→ **DATASET CONTENT**
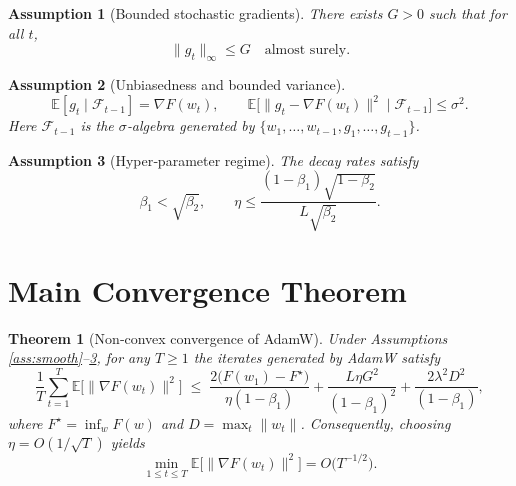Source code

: \documentclass[11pt]{article}
\newtheorem{theorem}{Theorem}
\newtheorem{assumption}{Assumption}
\newcommand{\E}{\mathbb{E}}
\begin{document}
\begin{assumption}[Bounded stochastic gradients]\label{ass:bound}
There exists $G>0$ such that for all $t$,
\[
\|g_t\|_{\infty}\le G \quad\text{almost surely}.
\tag{A2}
\]
\end{assumption}

\begin{assumption}[Unbiasedness and bounded variance]\label{ass:unbiased}
\[
\E[g_t\mid \mathcal{F}_{t-1}]=\nabla F(w_t),\qquad
\E\bigl[\|g_t-\nabla F(w_t)\|^{2}\mid\mathcal{F}_{t-1}\bigr]\le\sigma^{2}.
\tag{A3}
\]
Here $\mathcal{F}_{t-1}$ is the $\sigma$‑algebra generated by
$\{w_1,\dots,w_{t-1},g_1,\dots,g_{t-1}\}$.
\end{assumption}

\begin{assumption}[Hyper‑parameter regime]\label{ass:hyper}
The decay rates satisfy
\[
\beta_{1}<\sqrt{\beta_{2}},\qquad
\eta\le\frac{(1-\beta_{1})\sqrt{1-\beta_{2}}}{L\sqrt{\beta_{2}}}.
\tag{A4}
\]
\end{assumption}

\section*{Main Convergence Theorem}
\begin{theorem}[Non‑convex convergence of AdamW]\label{thm:main}
Under Assumptions \ref{ass:smooth}–\ref{ass:hyper}, for any $T\ge1$ the iterates
generated by AdamW satisfy
\[
\frac{1}{T}\sum_{t=1}^{T}\E\!\bigl[\|\nabla F(w_t)\|^{2}\bigr]
\;\le\;
\frac{2\bigl(F(w_{1})-F^{\star}\bigr)}{\eta(1-\beta_{1})}
      +\frac{L\eta G^{2}}{(1-\beta_{1})^{2}}
      +\frac{2\lambda^{2}D^{2}}{(1-\beta_{1})},
\tag{T1}
\]
where $F^{\star}=\inf_{w}F(w)$ and $D=\max_{t}\|w_t\|$.
Consequently, choosing $\eta=O(1/\sqrt{T})$ yields
\[
\min_{1\le t\le T}\E\!\bigl[\|\nabla F(w_t)\|^{2}\bigr]=O\!\bigl(T^{-1/2}\bigr).
\]
\end{theorem}

\end{document}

→ **HOW TO COMPLETE THIS TASK**
Reproduce all of the data exactly, omitting each picture it holds.

→ **ANSWER BOX**
Source code

: \documentclass[11pt]{article}
\newtheorem{theorem}{Theorem}
\newtheorem{assumption}{Assumption}
\newcommand{\E}{\mathbb{E}}
\begin{document}
\begin{assumption}[Bounded stochastic gradients]\label{ass:bound}
There exists $G>0$ such that for all $t$,
\[
\|g_t\|_{\infty}\le G \quad\text{almost surely}.
\tag{A2}
\]
\end{assumption}

\begin{assumption}[Unbiasedness and bounded variance]\label{ass:unbiased}
\[
\E[g_t\mid \mathcal{F}_{t-1}]=\nabla F(w_t),\qquad
\E\bigl[\|g_t-\nabla F(w_t)\|^{2}\mid\mathcal{F}_{t-1}\bigr]\le\sigma^{2}.
\tag{A3}
\]
Here $\mathcal{F}_{t-1}$ is the $\sigma$‑algebra generated by
$\{w_1,\dots,w_{t-1},g_1,\dots,g_{t-1}\}$.
\end{assumption}

\begin{assumption}[Hyper‑parameter regime]\label{ass:hyper}
The decay rates satisfy
\[
\beta_{1}<\sqrt{\beta_{2}},\qquad
\eta\le\frac{(1-\beta_{1})\sqrt{1-\beta_{2}}}{L\sqrt{\beta_{2}}}.
\tag{A4}
\]
\end{assumption}

\section*{Main Convergence Theorem}
\begin{theorem}[Non‑convex convergence of AdamW]\label{thm:main}
Under Assumptions \ref{ass:smooth}–\ref{ass:hyper}, for any $T\ge1$ the iterates
generated by AdamW satisfy
\[
\frac{1}{T}\sum_{t=1}^{T}\E\!\bigl[\|\nabla F(w_t)\|^{2}\bigr]
\;\le\;
\frac{2\bigl(F(w_{1})-F^{\star}\bigr)}{\eta(1-\beta_{1})}
      +\frac{L\eta G^{2}}{(1-\beta_{1})^{2}}
      +\frac{2\lambda^{2}D^{2}}{(1-\beta_{1})},
\tag{T1}
\]
where $F^{\star}=\inf_{w}F(w)$ and $D=\max_{t}\|w_t\|$.
Consequently, choosing $\eta=O(1/\sqrt{T})$ yields
\[
\min_{1\le t\le T}\E\!\bigl[\|\nabla F(w_t)\|^{2}\bigr]=O\!\bigl(T^{-1/2}\bigr).
\]
\end{theorem}

\end{document}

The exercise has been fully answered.